There are a number of reasons workers are putting off retirement, whether it’s a desire for more income, the need for health coverage, or the personal fulfillment that working may bring. No matter the reason, these employees have their own reasons to protect their incomes as they near traditional retirement age.
Youth carries risks, too
While more LTD claimants are often older, younger employees need to protect their incomes as well. Forty-one percent of new LTD claimants last year were in their 40s or younger, according to the CDA’s claim review. When you consider that fewer younger employees overall do not insure their incomes, this percentage is even more eye-catching.
This trend is not limited to private disability insurance. Part of the upcoming projected depletion of the Social Security Disability Fund in 2016 is related to disability benefits being unexpectedly paid at higher rates to young claimants, according to the Center for Retirement Research at Boston College.
Despite these facts, the youngest workers remain more prone to believing disabilities can’t happen to them. Industry statistics paint a different picture. About one in four of today’s 20-year-olds will suffer an income-interrupting disability at some point during their working careers. Those are dangerous odds when it comes to the potential loss of their ability to work and earn an income.
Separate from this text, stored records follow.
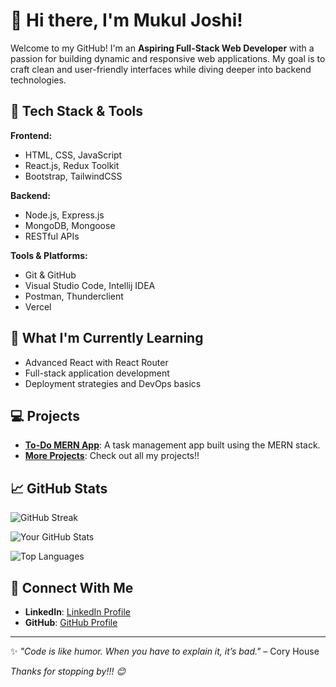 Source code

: # 👋 Hi there, I'm Mukul Joshi!

Welcome to my GitHub! I'm an **Aspiring Full-Stack Web Developer** with a passion for building dynamic and responsive web applications. My goal is to craft clean and user-friendly interfaces while diving deeper into backend technologies.

## 🚀 **Tech Stack & Tools**

**Frontend:**
- HTML, CSS, JavaScript
- React.js, Redux Toolkit
- Bootstrap, TailwindCSS

**Backend:**
- Node.js, Express.js
- MongoDB, Mongoose
- RESTful APIs

**Tools & Platforms:**
- Git & GitHub
- Visual Studio Code, Intellij IDEA
- Postman, Thunderclient
- Vercel

## 🌱 **What I'm Currently Learning**
- Advanced React with React Router
- Full-stack application development
- Deployment strategies and DevOps basics

## 💻 **Projects**
- **[To-Do MERN App](https://github.com/mj-stack/todo-mern-app)**: A task management app built using the MERN stack.
- **[More Projects](https://github.com/mj-stack?tab=repositories)**: Check out all my projects!!

## 📈 **GitHub Stats**
![GitHub Streak](https://streak-stats.demolab.com/?user=mj-stack)

![Your GitHub Stats](https://github-readme-stats.vercel.app/api?username=mj-stack&show_icons=true&theme=radical)

![Top Languages](https://github-readme-stats.vercel.app/api/top-langs/?username=mj-stack&layout=compact&theme=radical)

## 🤝 **Connect With Me**
- **LinkedIn**: [LinkedIn Profile](https://linkedin.com/in/mukul-joshi-5375a9229)
- **GitHub**: [GitHub Profile](https://github.com/mj-stack)

---

✨ _"Code is like humor. When you have to explain it, it’s bad."_ – Cory House

_Thanks for stopping by!!! 😊_

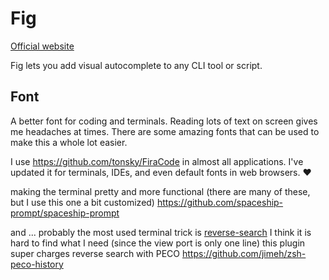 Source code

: # Fig

[Official website](https://fig.io/)

Fig lets you add visual autocomplete to any CLI tool or script.

## Font

A better font for coding and terminals.
Reading lots of text on screen gives me headaches at times.
There are some amazing fonts that can be used to make this a whole lot easier.

I use https://github.com/tonsky/FiraCode in almost all applications.  I've updated it for terminals, IDEs, and even default fonts in web browsers.  :heart:

making the terminal pretty and more functional (there are many of these, but I use this one a bit customized)
https://github.com/spaceship-prompt/spaceship-prompt


and ... probably the most used terminal trick is [reverse-search](https://www.youtube.com/watch?v=tToorVswApk)
I think it is hard to find what I need (since the view port is only one line) this plugin super charges reverse search with PECO
https://github.com/jimeh/zsh-peco-history
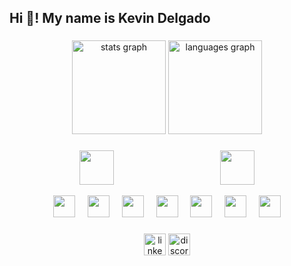 <html>
<h2 align="left">Hi 👋! My name is Kevin Delgado</h2>

###

<div align="center">
  <img src="https://github-readme-stats.vercel.app/api?username=kdw06&hide_title=false&hide_rank=false&show_icons=true&include_all_commits=true&count_private=true&disable_animations=false&theme=city_lights&locale=en&hide_border=false" height="150" alt="stats graph"  />
  <img src="https://github-readme-stats.vercel.app/api/top-langs?username=kdw06&locale=en&hide_title=false&layout=compact&card_width=320&langs_count=5&theme=city_lights&hide_border=false" height="150" alt="languages graph"  />
</div>

###



###
<div align="center">

<a href="https://www.kali.org/"> <img src="https://www.kernel.org/theme/images/logos/tux.png" height="55"/></a>
<img width="162" />
<a href="https://www.microsoft.com/en-gb/windows/windows-11"><img src="https://logospng.org/download/windows-11/logo-windows-11-icon-1024.png" height="55"/></a>
</div>

<div align="center">
  <a href="https://www.kali.org/tools/hydra/"> <img src="https://www.kali.org/tools/hydra/images/hydra-logo.svg" height="35"/></a>
  <img width="12" />
   <a href="https://www.kali.org/tools/nmap/"> <img src="https://www.kali.org/tools/nmap/images/nmap-logo.svg" height="35"/></a>
  <img width="12" />
   <a href="https://www.kali.org/tools/aircrack-ng/"> <img src="https://www.kali.org/tools/aircrack-ng/images/aircrack-ng-logo.svg" height="35"/></a>
  <img width="12" />
   <a href="https://www.kali.org/tools/burpsuite/"> <img src="https://www.kali.org/tools/burpsuite/images/burpsuite-logo.svg" height="35"/></a>
  <img width="12" />
  <a href="https://www.uipath.com/"> <img src="https://res.cloudinary.com/brandpad/image/upload/c_scale,dpr_auto,f_auto,w_2560/v1720707161/12472/240711-header-logo_0b06e675" height="35"/></a>
  <img width="12" />
   <a href="https://www.uipath.com/"> <img src="https://duckduckgo.com/i/337d6ce5402b3892.png" height="35"/></a>
  <img width="12" />
  <a href="https://learn.microsoft.com/en-us/office/vba/api/overview/"> <img src="https://www.logolynx.com/images/logolynx/s_54/54280a02406d4b1eb00c41f685936ef1.jpeg" height="35"/> </a>
    
</div>

###

<div align="center">
  <a href="https://www.linkedin.com/in/kdelsa/"> <img src="https://img.shields.io/static/v1?message=LinkedIn&logo=linkedin&label=&color=0077B5&logoColor=white&labelColor=&style=for-the-badge" height="35" alt="linkedin logo"  /></a>
  <a href="https://www.discordapp.com/users/382752526417657857"><img src="https://img.shields.io/static/v1?message=Discord&logo=discord&label=&color=7289DA&logoColor=white&labelColor=&style=for-the-badge" height="35" alt="discord logo"/> </a>
</div>

###

<br clear="both">

</html>


 
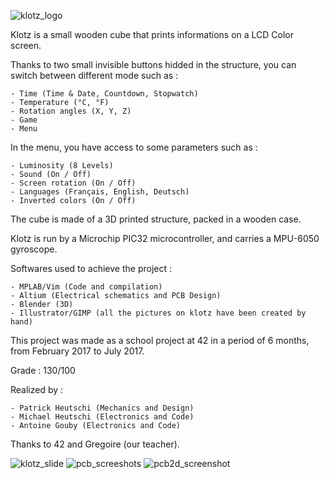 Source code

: ![klotz_logo](https://user-images.githubusercontent.com/22248912/34973702-64a00844-fa89-11e7-95af-23f19164a1df.jpg)

Klotz is a small wooden cube that prints informations on a LCD Color screen.

Thanks to two small invisible buttons hidded in the structure, you can switch between different mode such as :

	- Time (Time & Date, Countdown, Stopwatch)
	- Temperature (°C, °F)
	- Rotation angles (X, Y, Z)
	- Game
	- Menu

In the menu, you have access to some parameters such as :

	- Luminosity (8 Levels)
	- Sound (On / Off)
	- Screen rotation (On / Off)
	- Languages (Français, English, Deutsch)
	- Inverted colors (On / Off)

The cube is made of a 3D printed structure, packed in a wooden case.

Klotz is run by a Microchip PIC32 microcontroller, and carries a MPU-6050 gyroscope.

Softwares used to achieve the project :

	- MPLAB/Vim (Code and compilation)
	- Altium (Electrical schematics and PCB Design)
	- Blender (3D)
	- Illustrator/GIMP (all the pictures on klotz have been created by hand)

This project was made as a school project at 42 in a period of 6 months, from February 2017 to July 2017.

Grade : 130/100

Realized by :

	- Patrick Heutschi (Mechanics and Design)
	- Michael Heutschi (Electronics and Code)
	- Antoine Gouby (Electronics and Code)

Thanks to 42 and Gregoire (our teacher).

![klotz_slide](https://user-images.githubusercontent.com/22248912/34973401-aef1137c-fa87-11e7-818a-8d755fb596e3.jpg)
![pcb_screeshots](https://user-images.githubusercontent.com/22248912/34972869-ac1a7b28-fa84-11e7-9444-69eddd5b7bf7.jpeg)
![pcb2d_screenshot](https://user-images.githubusercontent.com/22248912/34972870-ac34e120-fa84-11e7-862c-26e60aa98500.jpeg)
That’s exactly why advisors should try to engage wage earners at the earliest age possible, and equip them with the facts they need to make sound decisions about income protection.
Stories not stats
Advisors need a firm understanding of the data and the trends that drive disability claims. These figures serve to educate and help clients make informed income-protection decisions. The CDA Long Term Disability Claims Review is an excellent jumping-off point for those discussions. It helps brokers, employers and employees understand the underlying dynamics of being unable to work and what happens when they lose their incomes.
But it’s also important to remember that stats can only go so far. It’s up to the advisor and broker community to help clients form an emotional connection with the data. What’s the “story” of disability? What happens to my income? What happens to all of the things my salary buys? What situations have you seen before that can better help me understand my risks and opportunities?
The need has never been greater. Disability insurance and the overall employee benefits industries are undergoing a period of rapid change. The implementation of the Affordable Care Act, continued rising costs of health care, new technologies and economic uncertainties all cloud the picture.
The role of the trusted advisor has never been more important. Those who take the lead and become storytellers and educators will be well positioned to leverage this new world order. v
In addition to its annual claims review, the CDA offers other resources to help advisors better educate working consumers about the need for income protection. These include calculators that help you show your clients’ disability risks, the amount of income adults could lose if they leave the workplace due to illness or injury, and strategies employees can put in place to protect their ability to work.
Visit disabilitycanhappen.org to learn more.
The CDA 2014 Long Term Disability Claims Review is based on data supplied by CDA’s member companies, which represent 75 percent of the private disability insurance marketplace, and is considered a comprehensive annual report on the topic.